RasterioIOError when using CDSE STAC API

Hi all,

I need someone’s help to understand what is going wrong in my workflow!

I am trying to read Sentinel-2 data through the CDSE STAC API and stackstac pyhton library and applying a workflow for snow classification as done here

S3_ENDPOINT = “eodata.dataspace.copernicus.eu”

ACCESS_KEY = “”
SECRET_KEY = “”

import os
os.environ[“AWS_S3_ENDPOINT”] = S3_ENDPOINT
os.environ[“AWS_ACCESS_KEY_ID”] = ACCESS_KEY
os.environ[“AWS_SECRET_ACCESS_KEY”] = SECRET_KEY

from shapely.geometry import shape
from shapely.geometry.polygon import Polygon

geometry = {‘type’: ‘Polygon’,
‘coordinates’: [[[-56.055536, -12.63809],
[-56.055536, -12.523493],
[-55.88178, -12.523493],
[-55.88178, -12.63809],
[-56.055536, -12.63809]]]}

bounds = shape(geometry).bounds

import pystac_client

CDSE_URL = “https://stac.dataspace.copernicus.eu/v1”
cat = pystac_client.Client.open(CDSE_URL)
cat.add_conforms_to(“ITEM_SEARCH”)

start_dt = “2025-07-01”
end_dt = “2025-07-30”

from shapely import to_geojson
import json

params = {
“collections”: [“sentinel-2-l1c”],
“intersects”: geometry,
“datetime”: f"{start_dt}T00:00:00Z/{end_dt}T23:59:59Z"
}

items = list(cat.search(**params).items_as_dicts())
print(f"Number of STAC items returned: {len(items)}")

import rioxarray
import stackstac

stack = stackstac.stack(
items=items,
resolution=(0.00025, 0.00025),
bounds_latlon=bounds,
epsg=4326,
gdal_env=stackstac.DEFAULT_GDAL_ENV.updated(
{
“GDAL_NUM_THREADS”: -1,
“GDAL_HTTP_UNSAFESSL”: “YES”,
“GDAL_HTTP_TCP_KEEPALIVE”: “YES”,
“AWS_VIRTUAL_HOSTING”: “FALSE”,
“AWS_HTTPS”: “YES”,
}
),
)

stack.load()

The code is working well but when applying on a long time-series (the idea is to run it for all the Sentinel-2 era) it turned out that I started to get errors like this when loading the lazy dataset into memory. A random example here:

RuntimeError: Error reading Window(col_off=1024, row_off=1024, width=226, height=676) from ‘s3://eodata/Sentinel-2/MSI/L1C_N0500/2023/01/03/S2B_MSIL1C_20230103T143729_N0510_R096_T19HCB_20240811T114613.SAFE/GRANULE/L1C_T19HCB_A030438_20230103T144503/IMG_DATA/T19HCB_20230103T143729_B08.jp2’: RasterioIOError(‘Read failed. See previous exception for details.’)
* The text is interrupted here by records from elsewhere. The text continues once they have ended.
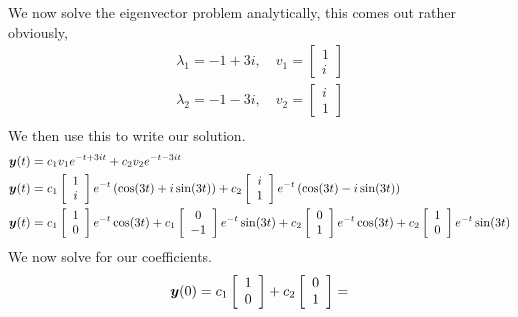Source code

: \documentclass{article}
\begin{document}
\begin{enumerate}[label=\alph*)]
        We now solve the eigenvector problem analytically, this comes out rather obviously, 
        \begin{align}
            \lambda_1 = -1 + 3i, \quad v_1 = \left[\begin{array}{c}1 \\ i \end{array}\right] \\
            \lambda_2 = -1 - 3i, \quad v_2 = \left[\begin{array}{c}i \\ 1 \end{array}\right] \\
        \end{align}
        We then use this to write our solution.
        \begin{align}
            \boldsymbol{y}(t) &= c_1v_1e^{-t + 3it} + c_2v_2e^{-t - 3it} \\
            \boldsymbol{y}(t) &= c_1\left[\begin{array}{c}1 \\ i \end{array}\right]e^{-t}\left(\cos(3t) + i\sin(3t)\right) 
                         + c_2\left[\begin{array}{c}i \\ 1 \end{array}\right]e^{-t}\left(\cos(3t) - i\sin(3t)\right) \\
             \boldsymbol{y}(t) &= c_1\left[\begin{array}{c}1 \\ 0 \end{array}\right]e^{-t}\cos(3t) 
                        +  c_1\left[\begin{array}{c}0 \\ -1 \end{array}\right]e^{-t}\sin(3t)
                         + c_2\left[\begin{array}{c}0 \\ 1 \end{array}\right]e^{-t}\cos(3t)
                          + c_2\left[\begin{array}{c}1 \\ 0 \end{array}\right]e^{-t}\sin(3t)
        \end{align}
        We now solve for our coefficients. 
        \begin{align}
            \bs{y}(0) = c_1\left[\begin{array}{c}1\\0\end{array}\right] + c_2\left[\begin{array}{c}0\\1\end{array}\right] =

\end{align}
\end{enumerate}
\end{document}
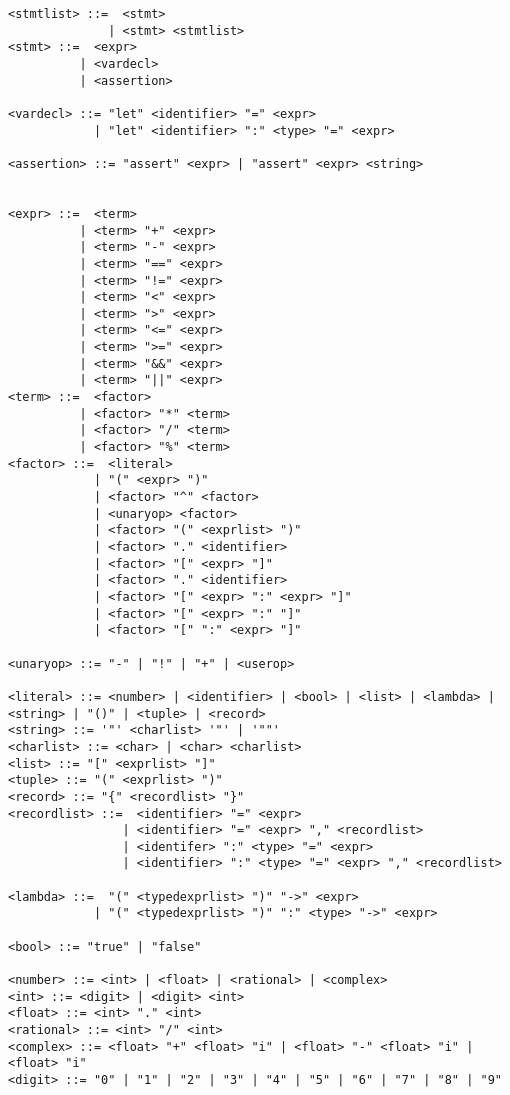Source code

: \begin{verbatim}
<stmtlist> ::=  <stmt> 
              | <stmt> <stmtlist>
<stmt> ::=  <expr> 
          | <vardecl>
          | <assertion>
          
<vardecl> ::= "let" <identifier> "=" <expr>
            | "let" <identifier> ":" <type> "=" <expr>
            
<assertion> ::= "assert" <expr> | "assert" <expr> <string>
                

<expr> ::=  <term> 
          | <term> "+" <expr> 
          | <term> "-" <expr>
          | <term> "==" <expr>
          | <term> "!=" <expr>
          | <term> "<" <expr>
          | <term> ">" <expr>
          | <term> "<=" <expr>
          | <term> ">=" <expr>
          | <term> "&&" <expr>
          | <term> "||" <expr>
<term> ::=  <factor> 
          | <factor> "*" <term> 
          | <factor> "/" <term> 
          | <factor> "%" <term> 
<factor> ::=  <literal> 
            | "(" <expr> ")" 
            | <factor> "^" <factor>
            | <unaryop> <factor>
            | <factor> "(" <exprlist> ")"
            | <factor> "." <identifier>
            | <factor> "[" <expr> "]"
            | <factor> "." <identifier>
            | <factor> "[" <expr> ":" <expr> "]"
            | <factor> "[" <expr> ":" "]"
            | <factor> "[" ":" <expr> "]"

<unaryop> ::= "-" | "!" | "+" | <userop>

<literal> ::= <number> | <identifier> | <bool> | <list> | <lambda> | <string> | "()" | <tuple> | <record>
<string> ::= '"' <charlist> '"' | '""'
<charlist> ::= <char> | <char> <charlist>
<list> ::= "[" <exprlist> "]"
<tuple> ::= "(" <exprlist> ")"
<record> ::= "{" <recordlist> "}"
<recordlist> ::=  <identifier> "=" <expr> 
                | <identifier> "=" <expr> "," <recordlist>
                | <identifer> ":" <type> "=" <expr> 
                | <identifier> ":" <type> "=" <expr> "," <recordlist>
            
<lambda> ::=  "(" <typedexprlist> ")" "->" <expr>
            | "(" <typedexprlist> ")" ":" <type> "->" <expr>

<bool> ::= "true" | "false"
            
<number> ::= <int> | <float> | <rational> | <complex>
<int> ::= <digit> | <digit> <int>
<float> ::= <int> "." <int>
<rational> ::= <int> "/" <int>
<complex> ::= <float> "+" <float> "i" | <float> "-" <float> "i" | <float> "i"
<digit> ::= "0" | "1" | "2" | "3" | "4" | "5" | "6" | "7" | "8" | "9"


\end{verbatim}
see opened issue in the CDSE forum https://forum.dataspace.copernicus.eu/t/stac-api-rasterioioerror/4884

This appears on random dates. I have inserted a loop to retry the data loading and after some retrials, sometimes works, sometimes not and I have the impression the more dates I process, the more frequent is the error. So I suspect an issue linked to some access limitations.

If someone could give some some hints, I would really appreciate!!

Thanks in advance

Valentina

it works for me in generic cli fwiw - sometimes read might fail for network reasons I guess, maybe this gives you confidence that it can work

AWS_ACCESS_KEY_ID=$CDSE_KEY AWS_SECRET_ACCESS_KEY=$CDSE_SECRET AWS_VIRTUAL_HOSTING=FALSE AWS_S3_ENDPOINT=eodata.dataspace.copernicus.eu  

gdal raster clip --window 1024,1024,226,676 /vsis3/eodata/Sentinel-2/MSI/L1C_N0500/2023/01/03/S2B_MSIL1C_20230103T143729_N0510_R096_T19HCB_20240811T114613.SAFE/GRANULE/L1C_T19HCB_A030438_20230103T144503/IMG_DATA/T19HCB_20230103T143729_B08.jp2 outtest.tif0…10…20…30…40…50…60…70…80…90…100 - done in 00:00:41.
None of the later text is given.